* Instructions to follow *
Each line from the one containing "Given a matrix" to the end of the listing below should be output exactly; no other line is wanted.

* Listed entries *
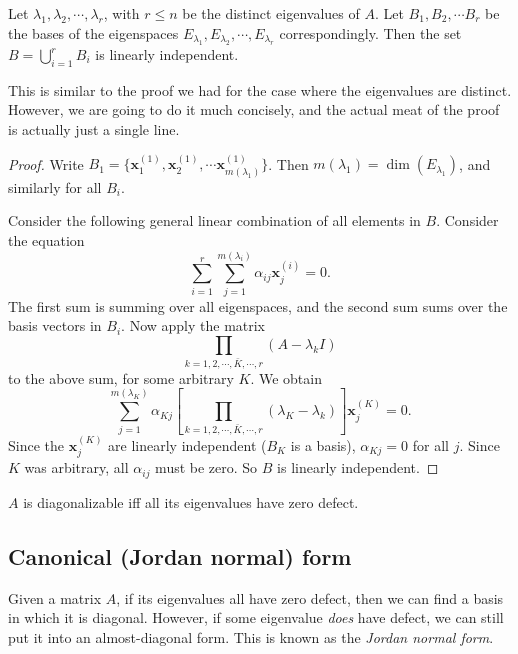 \documentclass[a4paper]{article}
\begin{document}
\begin{thm}
  Let $\lambda_1, \lambda_2, \cdots, \lambda_r$, with $r \leq n$ be the distinct eigenvalues of $A$. Let $B_1, B_2, \cdots B_r$ be the bases of the eigenspaces $E_{\lambda_1}, E_{\lambda_2}, \cdots, E_{\lambda_r}$ correspondingly. Then the set $\displaystyle B = \bigcup_{i= 1}^r B_i$ is linearly independent.
\end{thm}

This is similar to the proof we had for the case where the eigenvalues are distinct. However, we are going to do it much concisely, and the actual meat of the proof is actually just a single line.
\begin{proof}
  Write $B_1 = \{\mathbf{x}_1^{(1)}, \mathbf{x}_2^{(1)}, \cdots \mathbf{x}_{m(\lambda_1)}^{(1)}\}$. Then $m(\lambda_1) = \dim (E_{\lambda_1})$, and similarly for all $B_i$.

  Consider the following general linear combination of all elements in $B$. Consider the equation
  \[
    \sum_{i = 1}^r\sum_{j = 1}^{m(\lambda_i)} \alpha_{ij} \mathbf{x}_j^{(i)} = 0.
  \]
  The first sum is summing over all eigenspaces, and the second sum sums over the basis vectors in $B_i$. Now apply the matrix
  \[
    \prod_{k = 1, 2, \cdots, \bar{K}, \cdots, r} (A - \lambda_kI)
  \]
  to the above sum, for some arbitrary $K$. We obtain
  \[
    \sum_{j = 1}^{m(\lambda_K)}\alpha_{Kj}\left[\prod_{k = 1, 2, \cdots, \bar{K}, \cdots, r}(\lambda_K - \lambda_k)\right]\mathbf{x}_j^{(K)} = 0.
  \]
  Since the $\mathbf{x}^{(K)}_j$ are linearly independent ($B_K$ is a basis), $\alpha_{Kj} = 0$ for all $j$. Since $K$ was arbitrary, all $\alpha_{ij}$ must be zero. So $B$ is linearly independent.
\end{proof}

\begin{prop}
  $A$ is diagonalizable iff all its eigenvalues have zero defect.
\end{prop}
\subsection{Canonical (Jordan normal) form}
Given a matrix $A$, if its eigenvalues all have zero defect, then we can find a basis in which it is diagonal. However, if some eigenvalue \emph{does} have defect, we can still put it into an almost-diagonal form. This is known as the \emph{Jordan normal form}.
\end{document}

* Response to this exercise *
Given a matrix $A$, if its eigenvalues all have zero defect, then we can find a basis in which it is diagonal. However, if some eigenvalue \emph{does} have defect, we can still put it into an almost-diagonal form. This is known as the \emph{Jordan normal form}.
\end{document}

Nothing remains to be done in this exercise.